(Items listed in a dataset)
----
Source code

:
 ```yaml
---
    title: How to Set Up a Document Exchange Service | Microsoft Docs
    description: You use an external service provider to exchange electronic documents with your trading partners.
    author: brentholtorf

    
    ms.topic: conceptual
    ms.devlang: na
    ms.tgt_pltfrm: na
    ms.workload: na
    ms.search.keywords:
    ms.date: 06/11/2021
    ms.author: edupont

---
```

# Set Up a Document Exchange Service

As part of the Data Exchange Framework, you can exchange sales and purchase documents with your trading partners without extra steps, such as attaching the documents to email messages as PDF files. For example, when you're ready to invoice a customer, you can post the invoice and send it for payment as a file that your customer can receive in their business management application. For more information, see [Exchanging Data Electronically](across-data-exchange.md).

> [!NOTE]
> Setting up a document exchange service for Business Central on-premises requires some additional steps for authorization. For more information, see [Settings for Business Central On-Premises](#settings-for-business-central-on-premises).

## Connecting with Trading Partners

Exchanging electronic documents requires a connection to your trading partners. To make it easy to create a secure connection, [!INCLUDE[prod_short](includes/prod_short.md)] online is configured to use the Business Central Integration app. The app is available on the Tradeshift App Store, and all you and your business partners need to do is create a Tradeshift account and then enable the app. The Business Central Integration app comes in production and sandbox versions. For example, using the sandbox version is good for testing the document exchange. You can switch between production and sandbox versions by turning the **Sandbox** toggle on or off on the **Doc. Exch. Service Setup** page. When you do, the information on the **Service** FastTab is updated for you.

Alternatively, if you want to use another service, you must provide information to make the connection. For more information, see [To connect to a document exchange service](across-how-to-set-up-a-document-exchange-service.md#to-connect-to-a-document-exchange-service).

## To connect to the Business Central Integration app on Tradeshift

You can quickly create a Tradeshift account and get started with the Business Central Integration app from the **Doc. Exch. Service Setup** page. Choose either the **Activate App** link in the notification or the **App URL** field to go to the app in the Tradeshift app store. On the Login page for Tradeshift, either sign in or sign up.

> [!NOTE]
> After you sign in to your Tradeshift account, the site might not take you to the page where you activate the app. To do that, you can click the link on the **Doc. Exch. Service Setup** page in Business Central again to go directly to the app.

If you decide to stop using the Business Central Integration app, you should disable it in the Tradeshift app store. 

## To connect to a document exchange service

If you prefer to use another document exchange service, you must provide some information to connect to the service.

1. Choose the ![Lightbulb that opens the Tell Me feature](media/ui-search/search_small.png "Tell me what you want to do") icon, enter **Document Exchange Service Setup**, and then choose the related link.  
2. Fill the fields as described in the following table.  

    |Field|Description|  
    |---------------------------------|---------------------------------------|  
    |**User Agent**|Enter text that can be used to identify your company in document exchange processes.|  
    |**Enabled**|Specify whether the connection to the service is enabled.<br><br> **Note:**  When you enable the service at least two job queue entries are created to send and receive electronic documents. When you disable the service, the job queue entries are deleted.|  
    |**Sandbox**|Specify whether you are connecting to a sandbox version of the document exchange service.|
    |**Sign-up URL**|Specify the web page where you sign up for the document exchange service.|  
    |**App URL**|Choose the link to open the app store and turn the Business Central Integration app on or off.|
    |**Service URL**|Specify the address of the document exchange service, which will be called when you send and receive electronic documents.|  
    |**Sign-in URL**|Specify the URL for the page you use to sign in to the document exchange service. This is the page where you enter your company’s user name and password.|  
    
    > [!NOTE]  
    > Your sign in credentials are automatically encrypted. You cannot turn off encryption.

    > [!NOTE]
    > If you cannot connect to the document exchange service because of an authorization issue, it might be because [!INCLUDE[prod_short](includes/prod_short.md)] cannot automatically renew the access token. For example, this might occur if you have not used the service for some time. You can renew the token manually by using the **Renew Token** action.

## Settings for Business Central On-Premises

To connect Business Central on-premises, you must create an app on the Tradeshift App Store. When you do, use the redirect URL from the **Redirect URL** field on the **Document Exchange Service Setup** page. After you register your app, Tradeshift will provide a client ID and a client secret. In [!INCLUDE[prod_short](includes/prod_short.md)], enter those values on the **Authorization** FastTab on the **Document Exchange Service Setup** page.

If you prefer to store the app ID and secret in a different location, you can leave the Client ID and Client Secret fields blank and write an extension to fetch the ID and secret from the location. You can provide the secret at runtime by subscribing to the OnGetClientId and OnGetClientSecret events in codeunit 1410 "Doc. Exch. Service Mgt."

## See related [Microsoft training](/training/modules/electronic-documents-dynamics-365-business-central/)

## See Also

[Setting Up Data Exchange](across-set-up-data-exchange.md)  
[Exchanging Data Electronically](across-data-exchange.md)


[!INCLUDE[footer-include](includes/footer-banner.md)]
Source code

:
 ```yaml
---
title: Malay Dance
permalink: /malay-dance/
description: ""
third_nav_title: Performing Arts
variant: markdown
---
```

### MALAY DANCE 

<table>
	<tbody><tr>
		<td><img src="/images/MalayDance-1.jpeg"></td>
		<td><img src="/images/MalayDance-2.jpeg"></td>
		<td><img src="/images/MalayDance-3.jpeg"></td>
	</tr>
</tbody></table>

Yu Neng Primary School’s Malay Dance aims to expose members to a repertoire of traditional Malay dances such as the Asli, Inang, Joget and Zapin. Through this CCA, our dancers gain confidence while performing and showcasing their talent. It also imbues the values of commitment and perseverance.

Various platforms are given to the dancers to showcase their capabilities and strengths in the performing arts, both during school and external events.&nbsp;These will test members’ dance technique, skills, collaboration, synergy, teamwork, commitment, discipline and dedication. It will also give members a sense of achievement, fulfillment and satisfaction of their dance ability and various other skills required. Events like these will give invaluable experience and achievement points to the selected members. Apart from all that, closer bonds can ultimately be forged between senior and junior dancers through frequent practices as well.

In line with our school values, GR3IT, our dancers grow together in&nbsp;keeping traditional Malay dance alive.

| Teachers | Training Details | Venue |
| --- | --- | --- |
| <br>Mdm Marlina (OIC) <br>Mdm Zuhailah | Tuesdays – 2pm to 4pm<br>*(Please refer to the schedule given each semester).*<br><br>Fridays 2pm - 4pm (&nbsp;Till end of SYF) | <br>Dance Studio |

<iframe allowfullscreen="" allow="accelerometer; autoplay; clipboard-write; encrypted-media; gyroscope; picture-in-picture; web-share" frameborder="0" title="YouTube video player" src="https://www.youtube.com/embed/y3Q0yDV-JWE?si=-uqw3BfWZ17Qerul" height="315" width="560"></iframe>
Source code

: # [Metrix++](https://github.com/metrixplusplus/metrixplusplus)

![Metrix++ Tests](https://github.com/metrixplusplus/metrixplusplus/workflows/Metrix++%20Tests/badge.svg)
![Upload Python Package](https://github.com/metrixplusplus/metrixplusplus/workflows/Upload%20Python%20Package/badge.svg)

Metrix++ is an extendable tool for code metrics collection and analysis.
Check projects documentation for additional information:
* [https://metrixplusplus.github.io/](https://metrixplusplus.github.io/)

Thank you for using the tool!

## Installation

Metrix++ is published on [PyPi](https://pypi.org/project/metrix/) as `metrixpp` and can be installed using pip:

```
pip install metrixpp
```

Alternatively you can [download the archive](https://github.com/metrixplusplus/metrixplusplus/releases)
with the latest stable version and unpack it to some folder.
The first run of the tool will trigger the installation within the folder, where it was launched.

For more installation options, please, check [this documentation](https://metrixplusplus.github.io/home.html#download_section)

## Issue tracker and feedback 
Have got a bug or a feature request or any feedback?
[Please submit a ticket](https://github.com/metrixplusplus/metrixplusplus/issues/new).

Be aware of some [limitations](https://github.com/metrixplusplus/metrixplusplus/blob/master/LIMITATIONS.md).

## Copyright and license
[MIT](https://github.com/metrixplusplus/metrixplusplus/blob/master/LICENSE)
----
WHAT IS NEEDED:
Every line in the data that holds the string "jpeg" should be copied.

RESPONSE BOX:
		<td><img src="/images/MalayDance-1.jpeg"></td>
		<td><img src="/images/MalayDance-2.jpeg"></td>
		<td><img src="/images/MalayDance-3.jpeg"></td>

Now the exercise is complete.